The intensity ratio of the two interfering beams of light is m. What is the value of `I_("max")-I_("min") // I_("max")+I_("min")`?

To solve the problem, we need to find the value of \(\frac{I_{\text{max}} - I_{\text{min}}}{I_{\text{max}} + I_{\text{min}}}\) given the intensity ratio of two interfering beams of light as \(m\). ### Step-by-Step Solution: 1. **Define Intensities**: Let the intensities of the two beams be \(I_1\) and \(I_2\).
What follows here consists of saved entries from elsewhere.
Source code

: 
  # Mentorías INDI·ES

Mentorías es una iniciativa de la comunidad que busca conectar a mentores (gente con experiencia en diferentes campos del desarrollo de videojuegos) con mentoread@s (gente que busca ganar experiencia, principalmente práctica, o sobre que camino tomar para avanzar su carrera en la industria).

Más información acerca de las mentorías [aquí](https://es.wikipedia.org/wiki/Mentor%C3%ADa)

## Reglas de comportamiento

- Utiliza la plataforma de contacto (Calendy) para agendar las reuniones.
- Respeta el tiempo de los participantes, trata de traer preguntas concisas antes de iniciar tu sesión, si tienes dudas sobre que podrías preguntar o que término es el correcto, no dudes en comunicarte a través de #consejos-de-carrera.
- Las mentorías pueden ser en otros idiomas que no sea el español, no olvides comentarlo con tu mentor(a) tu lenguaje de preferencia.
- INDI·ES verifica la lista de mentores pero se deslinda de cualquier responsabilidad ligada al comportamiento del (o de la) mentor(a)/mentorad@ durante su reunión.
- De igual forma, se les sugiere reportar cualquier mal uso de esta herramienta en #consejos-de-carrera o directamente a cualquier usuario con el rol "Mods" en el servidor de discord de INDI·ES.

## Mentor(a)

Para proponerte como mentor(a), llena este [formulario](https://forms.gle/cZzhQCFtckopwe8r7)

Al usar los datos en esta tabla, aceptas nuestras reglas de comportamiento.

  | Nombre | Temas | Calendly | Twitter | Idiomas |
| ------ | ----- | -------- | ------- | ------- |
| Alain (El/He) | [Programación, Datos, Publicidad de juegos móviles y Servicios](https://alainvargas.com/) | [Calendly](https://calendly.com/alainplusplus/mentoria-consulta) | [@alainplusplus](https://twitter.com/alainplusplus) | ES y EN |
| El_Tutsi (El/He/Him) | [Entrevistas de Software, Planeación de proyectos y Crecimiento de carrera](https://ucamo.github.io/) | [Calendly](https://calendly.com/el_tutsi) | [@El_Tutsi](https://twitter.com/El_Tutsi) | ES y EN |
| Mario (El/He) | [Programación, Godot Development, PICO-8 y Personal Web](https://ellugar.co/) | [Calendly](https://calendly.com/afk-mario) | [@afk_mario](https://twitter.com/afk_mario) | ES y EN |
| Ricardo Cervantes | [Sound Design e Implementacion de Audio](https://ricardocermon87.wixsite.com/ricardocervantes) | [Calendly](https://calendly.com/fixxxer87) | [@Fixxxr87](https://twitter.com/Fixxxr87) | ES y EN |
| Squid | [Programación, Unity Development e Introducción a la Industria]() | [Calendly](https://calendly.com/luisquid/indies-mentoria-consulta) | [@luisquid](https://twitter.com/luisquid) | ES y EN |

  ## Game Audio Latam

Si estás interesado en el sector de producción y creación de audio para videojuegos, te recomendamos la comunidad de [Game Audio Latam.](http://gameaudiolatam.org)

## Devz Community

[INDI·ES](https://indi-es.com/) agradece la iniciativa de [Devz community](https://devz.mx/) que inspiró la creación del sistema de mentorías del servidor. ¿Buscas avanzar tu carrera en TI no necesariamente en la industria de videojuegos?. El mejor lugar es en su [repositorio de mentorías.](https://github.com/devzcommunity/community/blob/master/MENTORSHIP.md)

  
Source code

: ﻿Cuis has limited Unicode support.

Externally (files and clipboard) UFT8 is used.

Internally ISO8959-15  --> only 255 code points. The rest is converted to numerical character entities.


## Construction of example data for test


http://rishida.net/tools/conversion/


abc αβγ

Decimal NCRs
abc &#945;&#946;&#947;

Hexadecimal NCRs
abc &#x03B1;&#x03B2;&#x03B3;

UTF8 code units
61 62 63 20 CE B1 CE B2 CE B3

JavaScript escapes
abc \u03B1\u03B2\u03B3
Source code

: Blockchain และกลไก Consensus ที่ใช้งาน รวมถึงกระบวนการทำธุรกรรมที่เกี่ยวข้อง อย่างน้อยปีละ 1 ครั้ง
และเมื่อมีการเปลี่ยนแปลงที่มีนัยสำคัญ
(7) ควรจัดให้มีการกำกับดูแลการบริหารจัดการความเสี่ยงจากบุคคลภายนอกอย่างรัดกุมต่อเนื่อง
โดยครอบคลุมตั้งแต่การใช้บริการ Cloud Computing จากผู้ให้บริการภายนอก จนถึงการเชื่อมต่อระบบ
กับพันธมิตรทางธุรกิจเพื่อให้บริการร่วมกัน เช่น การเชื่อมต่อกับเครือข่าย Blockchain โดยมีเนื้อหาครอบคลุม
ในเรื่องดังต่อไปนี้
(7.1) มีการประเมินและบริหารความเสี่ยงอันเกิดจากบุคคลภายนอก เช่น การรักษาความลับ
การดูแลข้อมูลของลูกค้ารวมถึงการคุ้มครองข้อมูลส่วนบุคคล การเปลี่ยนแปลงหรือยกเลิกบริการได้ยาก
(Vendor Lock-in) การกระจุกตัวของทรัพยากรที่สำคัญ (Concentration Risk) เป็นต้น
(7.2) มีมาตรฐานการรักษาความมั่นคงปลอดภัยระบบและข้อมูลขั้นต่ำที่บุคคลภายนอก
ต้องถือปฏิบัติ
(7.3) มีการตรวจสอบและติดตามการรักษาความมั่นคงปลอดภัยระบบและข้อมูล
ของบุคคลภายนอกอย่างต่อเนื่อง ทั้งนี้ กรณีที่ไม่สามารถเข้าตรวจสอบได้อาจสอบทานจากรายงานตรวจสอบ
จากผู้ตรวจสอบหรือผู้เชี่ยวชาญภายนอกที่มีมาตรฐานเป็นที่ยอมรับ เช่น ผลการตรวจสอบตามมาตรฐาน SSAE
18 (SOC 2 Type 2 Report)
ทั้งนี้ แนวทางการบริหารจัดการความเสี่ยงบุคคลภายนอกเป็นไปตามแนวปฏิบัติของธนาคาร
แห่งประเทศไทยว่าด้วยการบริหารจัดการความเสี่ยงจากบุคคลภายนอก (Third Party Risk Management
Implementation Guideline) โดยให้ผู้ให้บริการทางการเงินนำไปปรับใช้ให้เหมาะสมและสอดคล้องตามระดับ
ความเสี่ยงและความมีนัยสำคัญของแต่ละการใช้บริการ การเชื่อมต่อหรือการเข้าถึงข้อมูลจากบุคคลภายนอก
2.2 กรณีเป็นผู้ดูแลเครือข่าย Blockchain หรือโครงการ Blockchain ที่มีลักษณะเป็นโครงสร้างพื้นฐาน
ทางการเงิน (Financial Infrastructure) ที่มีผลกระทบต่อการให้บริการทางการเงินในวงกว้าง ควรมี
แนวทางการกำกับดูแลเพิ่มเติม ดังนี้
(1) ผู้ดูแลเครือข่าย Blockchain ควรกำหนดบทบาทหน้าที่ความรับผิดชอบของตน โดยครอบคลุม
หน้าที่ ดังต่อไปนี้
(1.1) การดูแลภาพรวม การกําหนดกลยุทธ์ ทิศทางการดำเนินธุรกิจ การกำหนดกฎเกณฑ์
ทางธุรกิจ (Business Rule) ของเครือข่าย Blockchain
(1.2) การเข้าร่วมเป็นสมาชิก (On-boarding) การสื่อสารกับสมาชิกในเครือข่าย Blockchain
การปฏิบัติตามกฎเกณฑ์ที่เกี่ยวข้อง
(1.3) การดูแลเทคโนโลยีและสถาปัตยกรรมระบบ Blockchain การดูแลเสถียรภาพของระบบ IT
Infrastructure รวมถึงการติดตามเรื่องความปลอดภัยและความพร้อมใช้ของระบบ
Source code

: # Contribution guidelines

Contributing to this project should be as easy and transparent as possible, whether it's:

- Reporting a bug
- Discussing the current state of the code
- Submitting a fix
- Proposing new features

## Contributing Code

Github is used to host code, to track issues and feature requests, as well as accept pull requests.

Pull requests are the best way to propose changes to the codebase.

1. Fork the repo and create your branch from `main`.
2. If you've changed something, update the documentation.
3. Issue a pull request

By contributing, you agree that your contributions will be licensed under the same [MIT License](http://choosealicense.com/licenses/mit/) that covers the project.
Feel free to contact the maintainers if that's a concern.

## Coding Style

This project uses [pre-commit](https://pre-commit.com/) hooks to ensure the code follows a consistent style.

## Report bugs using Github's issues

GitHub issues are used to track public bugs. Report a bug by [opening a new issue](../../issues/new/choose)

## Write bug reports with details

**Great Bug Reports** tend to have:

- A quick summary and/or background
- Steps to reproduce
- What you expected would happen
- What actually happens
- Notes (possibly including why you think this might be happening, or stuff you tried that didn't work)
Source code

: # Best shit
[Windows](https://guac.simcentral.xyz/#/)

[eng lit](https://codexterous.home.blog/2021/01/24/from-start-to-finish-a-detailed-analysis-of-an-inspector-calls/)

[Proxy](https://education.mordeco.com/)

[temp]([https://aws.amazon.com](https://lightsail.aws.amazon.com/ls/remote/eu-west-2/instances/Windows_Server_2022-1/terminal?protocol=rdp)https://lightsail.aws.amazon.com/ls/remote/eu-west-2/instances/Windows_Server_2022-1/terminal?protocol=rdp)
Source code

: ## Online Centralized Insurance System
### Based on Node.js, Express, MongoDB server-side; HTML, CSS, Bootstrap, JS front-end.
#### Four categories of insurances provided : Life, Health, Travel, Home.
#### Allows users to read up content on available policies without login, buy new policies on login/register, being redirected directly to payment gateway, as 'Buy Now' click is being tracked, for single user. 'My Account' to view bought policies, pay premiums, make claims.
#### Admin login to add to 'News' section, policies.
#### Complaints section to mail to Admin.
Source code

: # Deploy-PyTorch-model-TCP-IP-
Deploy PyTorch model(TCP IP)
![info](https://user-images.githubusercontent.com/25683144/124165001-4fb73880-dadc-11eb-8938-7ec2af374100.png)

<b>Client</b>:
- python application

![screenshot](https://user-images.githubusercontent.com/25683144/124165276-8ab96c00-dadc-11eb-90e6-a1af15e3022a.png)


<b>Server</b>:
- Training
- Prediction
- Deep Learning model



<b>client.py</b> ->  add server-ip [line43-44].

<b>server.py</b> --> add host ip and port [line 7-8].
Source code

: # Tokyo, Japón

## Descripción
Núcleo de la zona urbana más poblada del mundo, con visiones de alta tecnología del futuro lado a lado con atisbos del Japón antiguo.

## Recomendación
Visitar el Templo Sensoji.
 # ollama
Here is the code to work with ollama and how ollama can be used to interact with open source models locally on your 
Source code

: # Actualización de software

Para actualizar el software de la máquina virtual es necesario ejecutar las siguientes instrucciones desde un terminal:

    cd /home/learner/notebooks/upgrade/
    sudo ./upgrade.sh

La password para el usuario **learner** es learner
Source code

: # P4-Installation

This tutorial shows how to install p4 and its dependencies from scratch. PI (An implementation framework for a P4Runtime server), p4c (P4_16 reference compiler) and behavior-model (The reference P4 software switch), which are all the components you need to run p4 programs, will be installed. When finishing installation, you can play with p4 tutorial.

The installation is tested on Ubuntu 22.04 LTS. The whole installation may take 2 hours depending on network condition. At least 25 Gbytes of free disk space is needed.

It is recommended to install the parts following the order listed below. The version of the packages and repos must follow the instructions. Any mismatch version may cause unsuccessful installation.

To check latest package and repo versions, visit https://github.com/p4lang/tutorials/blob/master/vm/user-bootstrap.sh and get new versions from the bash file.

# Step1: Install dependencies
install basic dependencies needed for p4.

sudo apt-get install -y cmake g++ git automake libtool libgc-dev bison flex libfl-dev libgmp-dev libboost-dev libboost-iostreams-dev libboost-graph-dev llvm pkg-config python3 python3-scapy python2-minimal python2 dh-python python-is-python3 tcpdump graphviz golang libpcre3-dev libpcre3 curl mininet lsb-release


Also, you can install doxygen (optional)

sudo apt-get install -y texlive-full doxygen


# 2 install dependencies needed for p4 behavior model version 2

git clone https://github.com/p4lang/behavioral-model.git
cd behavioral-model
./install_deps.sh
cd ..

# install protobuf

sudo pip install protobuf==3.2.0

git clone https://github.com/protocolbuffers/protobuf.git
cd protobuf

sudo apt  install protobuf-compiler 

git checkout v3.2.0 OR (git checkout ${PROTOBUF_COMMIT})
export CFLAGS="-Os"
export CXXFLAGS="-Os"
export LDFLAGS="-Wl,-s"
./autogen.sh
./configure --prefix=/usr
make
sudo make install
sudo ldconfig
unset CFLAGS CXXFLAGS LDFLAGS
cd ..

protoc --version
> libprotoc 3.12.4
Given the intensity ratio \(m\), we can express this as: \[ I_1 = m I_2 \] 2. **Calculate \(I_{\text{max}}\)**: The maximum intensity \(I_{\text{max}}\) for two interfering beams can be calculated using the formula: \[ I_{\text{max}} = I_1 + I_2 + 2\sqrt{I_1 I_2} \] Substituting \(I_1 = m I_2\): \[ I_{\text{max}} = m I_2 + I_2 + 2\sqrt{m I_2 \cdot I_2} \] Simplifying this: \[ I_{\text{max}} = (m + 1) I_2 + 2\sqrt{m} I_2 = (m + 1 + 2\sqrt{m}) I_2 \] 3. **Calculate \(I_{\text{min}}\)**: The minimum intensity \(I_{\text{min}}\) is given by: \[ I_{\text{min}} = I_1 + I_2 - 2\sqrt{I_1 I_2} \] Again substituting \(I_1 = m I_2\): \[ I_{\text{min}} = m I_2 + I_2 - 2\sqrt{m I_2 \cdot I_2} \] Simplifying this: \[ I_{\text{min}} = (m + 1) I_2 - 2\sqrt{m} I_2 = (m + 1 - 2\sqrt{m}) I_2 \] 4. **Calculate \(I_{\text{max}} - I_{\text{min}}\)**: Now, we find \(I_{\text{max}} - I_{\text{min}}\): \[ I_{\text{max}} - I_{\text{min}} = [(m + 1 + 2\sqrt{m}) I_2] - [(m + 1 - 2\sqrt{m}) I_2] \] This simplifies to: \[ I_{\text{max}} - I_{\text{min}} = (4\sqrt{m}) I_2 \] 5. **Calculate \(I_{\text{max}} + I_{\text{min}}\)**: Next, we find \(I_{\text{max}} + I_{\text{min}}\): \[ I_{\text{max}} + I_{\text{min}} = [(m + 1 + 2\sqrt{m}) I_2] + [(m + 1 - 2\sqrt{m}) I_2] \] This simplifies to: \[ I_{\text{max}} + I_{\text{min}} = (2(m + 1)) I_2 \] 6. **Calculate the Ratio**: Now we can find the desired ratio: \[ \frac{I_{\text{max}} - I_{\text{min}}}{I_{\text{max}} + I_{\text{min}}} = \frac{(4\sqrt{m}) I_2}{(2(m + 1)) I_2} \] Canceling \(I_2\) from numerator and denominator: \[ = \frac{4\sqrt{m}}{2(m + 1)} = \frac{2\sqrt{m}}{m + 1} \] ### Final Answer: \[ \frac{I_{\text{max}} - I_{\text{min}}}{I_{\text{max}} + I_{\text{min}}} = \frac{2\sqrt{m}}{m + 1} \]